Your task: From the entries below, determine the number of lines that contain "color". Give that number by itself.

Data extracts:
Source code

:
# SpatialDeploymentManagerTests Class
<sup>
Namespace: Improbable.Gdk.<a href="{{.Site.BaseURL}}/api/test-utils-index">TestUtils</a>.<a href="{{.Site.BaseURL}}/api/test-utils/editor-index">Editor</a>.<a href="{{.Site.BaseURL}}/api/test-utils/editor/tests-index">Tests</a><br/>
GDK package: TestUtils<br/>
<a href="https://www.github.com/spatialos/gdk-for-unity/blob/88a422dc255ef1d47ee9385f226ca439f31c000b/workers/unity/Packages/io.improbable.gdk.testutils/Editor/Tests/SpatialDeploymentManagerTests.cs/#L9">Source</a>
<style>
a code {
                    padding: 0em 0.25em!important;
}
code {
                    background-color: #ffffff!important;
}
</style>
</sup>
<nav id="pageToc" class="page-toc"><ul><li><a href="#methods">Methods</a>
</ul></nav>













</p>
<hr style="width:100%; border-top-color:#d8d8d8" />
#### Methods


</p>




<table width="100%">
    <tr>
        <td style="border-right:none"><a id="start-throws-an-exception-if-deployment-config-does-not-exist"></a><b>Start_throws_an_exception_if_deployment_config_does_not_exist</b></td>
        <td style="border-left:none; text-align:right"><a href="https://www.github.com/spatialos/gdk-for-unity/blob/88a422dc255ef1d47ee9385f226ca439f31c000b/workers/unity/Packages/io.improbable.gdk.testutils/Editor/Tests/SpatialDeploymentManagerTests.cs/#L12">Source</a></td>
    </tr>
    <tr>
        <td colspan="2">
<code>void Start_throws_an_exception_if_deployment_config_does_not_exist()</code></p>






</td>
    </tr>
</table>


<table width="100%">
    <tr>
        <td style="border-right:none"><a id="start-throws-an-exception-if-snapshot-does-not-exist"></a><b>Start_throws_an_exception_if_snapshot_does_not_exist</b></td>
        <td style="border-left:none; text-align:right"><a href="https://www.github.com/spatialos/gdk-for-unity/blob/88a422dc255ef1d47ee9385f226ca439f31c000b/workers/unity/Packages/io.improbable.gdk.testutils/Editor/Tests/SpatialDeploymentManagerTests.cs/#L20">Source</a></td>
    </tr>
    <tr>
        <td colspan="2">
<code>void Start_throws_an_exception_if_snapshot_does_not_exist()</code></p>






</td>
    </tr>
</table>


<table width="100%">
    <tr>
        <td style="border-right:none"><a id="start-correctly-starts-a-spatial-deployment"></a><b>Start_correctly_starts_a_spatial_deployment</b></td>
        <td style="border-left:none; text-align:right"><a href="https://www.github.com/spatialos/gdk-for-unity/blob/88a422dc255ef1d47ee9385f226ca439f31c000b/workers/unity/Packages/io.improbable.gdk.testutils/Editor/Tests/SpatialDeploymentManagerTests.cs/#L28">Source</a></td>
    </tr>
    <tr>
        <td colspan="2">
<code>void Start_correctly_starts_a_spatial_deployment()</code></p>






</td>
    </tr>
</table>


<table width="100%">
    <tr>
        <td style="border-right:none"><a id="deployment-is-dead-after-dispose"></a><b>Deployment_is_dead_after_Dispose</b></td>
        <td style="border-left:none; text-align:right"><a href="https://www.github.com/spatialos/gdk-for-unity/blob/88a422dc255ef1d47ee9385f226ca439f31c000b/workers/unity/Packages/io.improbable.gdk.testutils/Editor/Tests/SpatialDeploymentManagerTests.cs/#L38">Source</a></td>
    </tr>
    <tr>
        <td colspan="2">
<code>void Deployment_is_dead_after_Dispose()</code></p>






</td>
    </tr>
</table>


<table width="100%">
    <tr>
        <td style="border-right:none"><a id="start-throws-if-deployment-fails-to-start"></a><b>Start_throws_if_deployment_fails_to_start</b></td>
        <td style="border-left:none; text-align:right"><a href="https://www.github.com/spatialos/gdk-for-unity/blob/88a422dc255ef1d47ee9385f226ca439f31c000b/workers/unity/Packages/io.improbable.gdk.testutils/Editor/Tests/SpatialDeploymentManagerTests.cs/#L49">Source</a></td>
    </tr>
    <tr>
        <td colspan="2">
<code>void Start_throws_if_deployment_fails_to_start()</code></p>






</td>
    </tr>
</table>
* * *
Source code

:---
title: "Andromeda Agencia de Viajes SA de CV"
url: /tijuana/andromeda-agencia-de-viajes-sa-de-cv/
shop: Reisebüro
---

Problem solution: 2